**EXERCISE DESCRIPTION**: Find the word "substituted" in the records below. List each line containing it.

[Plain-text document sources]
====

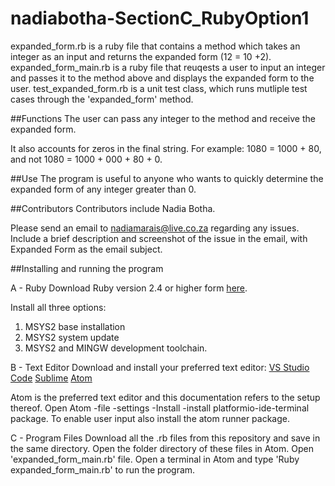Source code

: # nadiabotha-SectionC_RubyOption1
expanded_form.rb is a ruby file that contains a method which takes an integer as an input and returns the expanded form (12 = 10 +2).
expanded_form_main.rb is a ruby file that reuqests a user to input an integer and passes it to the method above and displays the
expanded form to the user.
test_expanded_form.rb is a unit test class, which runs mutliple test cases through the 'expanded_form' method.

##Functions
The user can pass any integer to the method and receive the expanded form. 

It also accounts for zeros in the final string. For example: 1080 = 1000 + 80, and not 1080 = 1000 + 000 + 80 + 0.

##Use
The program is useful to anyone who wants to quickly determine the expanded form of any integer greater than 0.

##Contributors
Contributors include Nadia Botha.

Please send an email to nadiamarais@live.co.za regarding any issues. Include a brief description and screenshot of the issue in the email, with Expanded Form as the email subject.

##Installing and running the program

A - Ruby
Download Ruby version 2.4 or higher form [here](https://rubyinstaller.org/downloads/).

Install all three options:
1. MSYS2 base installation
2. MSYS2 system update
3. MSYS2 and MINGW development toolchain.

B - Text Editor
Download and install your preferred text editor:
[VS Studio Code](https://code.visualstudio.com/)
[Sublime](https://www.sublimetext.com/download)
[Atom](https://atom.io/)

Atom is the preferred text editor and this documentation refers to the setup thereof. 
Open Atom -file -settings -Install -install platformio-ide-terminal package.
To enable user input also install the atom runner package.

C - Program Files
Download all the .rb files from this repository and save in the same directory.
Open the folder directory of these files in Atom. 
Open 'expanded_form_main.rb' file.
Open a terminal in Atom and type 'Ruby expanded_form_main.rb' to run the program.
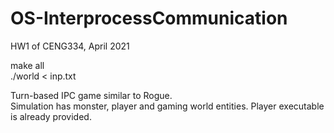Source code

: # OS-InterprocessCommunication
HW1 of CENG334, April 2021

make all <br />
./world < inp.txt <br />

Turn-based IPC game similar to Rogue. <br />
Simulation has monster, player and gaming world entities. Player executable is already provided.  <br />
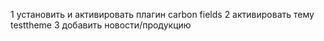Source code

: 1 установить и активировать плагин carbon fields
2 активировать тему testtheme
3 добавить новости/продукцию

====

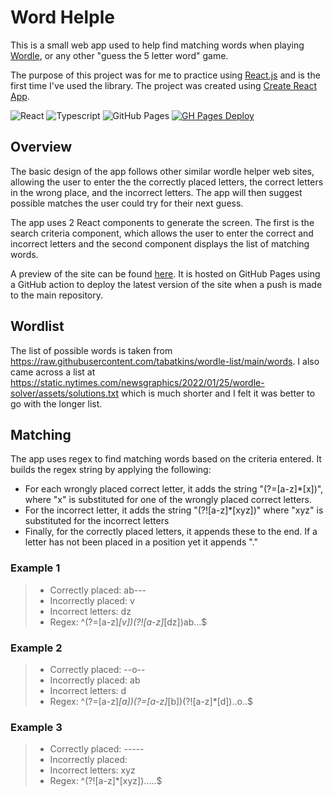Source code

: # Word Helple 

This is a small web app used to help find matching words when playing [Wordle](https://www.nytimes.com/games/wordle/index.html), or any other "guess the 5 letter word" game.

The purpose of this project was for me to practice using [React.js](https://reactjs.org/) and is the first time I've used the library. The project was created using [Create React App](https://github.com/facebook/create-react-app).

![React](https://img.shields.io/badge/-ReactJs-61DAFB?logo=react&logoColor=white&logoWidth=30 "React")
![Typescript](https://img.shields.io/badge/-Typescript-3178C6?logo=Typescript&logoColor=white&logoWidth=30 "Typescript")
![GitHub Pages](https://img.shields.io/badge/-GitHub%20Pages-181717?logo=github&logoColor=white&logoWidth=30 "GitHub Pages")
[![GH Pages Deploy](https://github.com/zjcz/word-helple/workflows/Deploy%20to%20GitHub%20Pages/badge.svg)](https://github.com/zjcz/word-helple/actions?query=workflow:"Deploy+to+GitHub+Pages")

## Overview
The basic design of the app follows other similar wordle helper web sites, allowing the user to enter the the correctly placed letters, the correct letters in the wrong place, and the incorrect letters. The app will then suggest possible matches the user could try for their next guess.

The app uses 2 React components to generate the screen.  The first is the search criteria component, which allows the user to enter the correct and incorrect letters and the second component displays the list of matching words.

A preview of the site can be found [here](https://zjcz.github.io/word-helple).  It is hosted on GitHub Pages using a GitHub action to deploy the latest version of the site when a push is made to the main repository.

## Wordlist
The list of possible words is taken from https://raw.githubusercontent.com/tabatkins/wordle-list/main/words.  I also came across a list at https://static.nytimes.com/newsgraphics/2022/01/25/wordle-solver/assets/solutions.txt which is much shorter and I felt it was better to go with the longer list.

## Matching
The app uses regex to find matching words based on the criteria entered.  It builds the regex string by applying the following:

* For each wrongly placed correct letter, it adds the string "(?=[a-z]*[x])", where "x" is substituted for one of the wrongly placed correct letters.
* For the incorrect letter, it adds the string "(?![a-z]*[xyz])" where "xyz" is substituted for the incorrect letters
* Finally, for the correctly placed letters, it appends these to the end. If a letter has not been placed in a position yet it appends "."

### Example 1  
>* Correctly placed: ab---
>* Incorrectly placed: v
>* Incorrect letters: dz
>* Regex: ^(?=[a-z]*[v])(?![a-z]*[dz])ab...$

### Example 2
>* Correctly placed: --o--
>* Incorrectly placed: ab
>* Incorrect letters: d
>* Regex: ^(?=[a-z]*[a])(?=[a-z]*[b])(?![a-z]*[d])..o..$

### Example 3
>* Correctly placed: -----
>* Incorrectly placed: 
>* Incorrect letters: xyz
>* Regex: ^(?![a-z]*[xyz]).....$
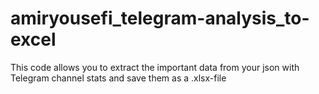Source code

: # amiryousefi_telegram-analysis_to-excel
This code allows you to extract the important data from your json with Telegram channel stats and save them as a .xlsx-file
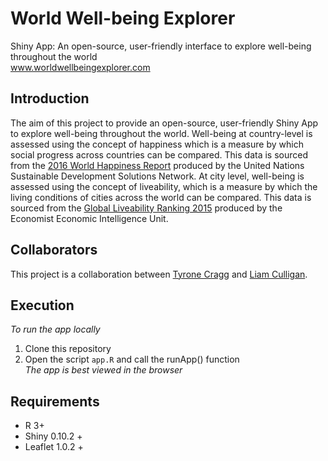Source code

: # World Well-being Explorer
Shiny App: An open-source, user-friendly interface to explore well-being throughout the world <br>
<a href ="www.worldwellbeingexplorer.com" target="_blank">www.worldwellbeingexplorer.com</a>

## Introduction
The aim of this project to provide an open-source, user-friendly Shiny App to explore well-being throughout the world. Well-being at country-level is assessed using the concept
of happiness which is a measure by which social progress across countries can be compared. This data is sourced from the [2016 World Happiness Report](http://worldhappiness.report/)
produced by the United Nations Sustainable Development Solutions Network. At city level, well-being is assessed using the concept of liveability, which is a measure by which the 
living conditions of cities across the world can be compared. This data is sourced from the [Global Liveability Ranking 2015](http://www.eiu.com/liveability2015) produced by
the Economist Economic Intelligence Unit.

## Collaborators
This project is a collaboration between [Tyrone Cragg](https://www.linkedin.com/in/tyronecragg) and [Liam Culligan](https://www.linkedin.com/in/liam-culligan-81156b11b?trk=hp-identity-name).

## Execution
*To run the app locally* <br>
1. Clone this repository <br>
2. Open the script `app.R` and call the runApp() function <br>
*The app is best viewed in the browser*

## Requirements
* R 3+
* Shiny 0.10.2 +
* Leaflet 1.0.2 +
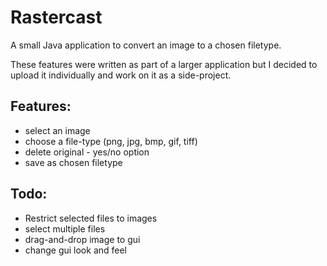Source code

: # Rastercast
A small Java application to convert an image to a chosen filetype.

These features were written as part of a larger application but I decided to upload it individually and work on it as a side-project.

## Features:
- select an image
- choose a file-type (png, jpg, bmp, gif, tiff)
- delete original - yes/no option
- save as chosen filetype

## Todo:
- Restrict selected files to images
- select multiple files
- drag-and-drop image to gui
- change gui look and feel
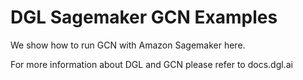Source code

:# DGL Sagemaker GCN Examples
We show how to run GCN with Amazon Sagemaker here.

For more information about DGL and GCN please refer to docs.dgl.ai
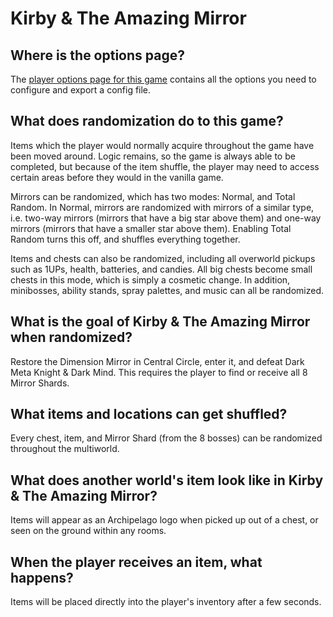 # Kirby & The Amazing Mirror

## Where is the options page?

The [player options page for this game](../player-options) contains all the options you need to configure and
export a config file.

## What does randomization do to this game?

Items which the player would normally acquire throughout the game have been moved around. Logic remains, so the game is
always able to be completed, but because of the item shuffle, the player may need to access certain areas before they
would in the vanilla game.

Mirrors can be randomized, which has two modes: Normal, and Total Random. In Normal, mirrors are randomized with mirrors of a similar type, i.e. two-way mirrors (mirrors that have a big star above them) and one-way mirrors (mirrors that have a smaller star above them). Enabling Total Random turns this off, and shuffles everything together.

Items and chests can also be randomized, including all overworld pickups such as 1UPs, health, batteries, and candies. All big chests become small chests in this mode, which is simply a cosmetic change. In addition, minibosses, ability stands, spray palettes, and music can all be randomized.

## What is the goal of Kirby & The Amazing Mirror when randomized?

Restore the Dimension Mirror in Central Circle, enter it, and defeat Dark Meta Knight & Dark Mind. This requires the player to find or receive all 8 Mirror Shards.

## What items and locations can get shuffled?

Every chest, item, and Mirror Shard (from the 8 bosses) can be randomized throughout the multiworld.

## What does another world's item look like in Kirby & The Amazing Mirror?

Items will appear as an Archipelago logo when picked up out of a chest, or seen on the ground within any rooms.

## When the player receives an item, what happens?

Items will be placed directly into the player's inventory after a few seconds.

====

**ANSWER FOR THE TASK**:
* For each wrongly placed correct letter, it adds the string "(?=[a-z]*[x])", where "x" is substituted for one of the wrongly placed correct letters.
* For the incorrect letter, it adds the string "(?![a-z]*[xyz])" where "xyz" is substituted for the incorrect letters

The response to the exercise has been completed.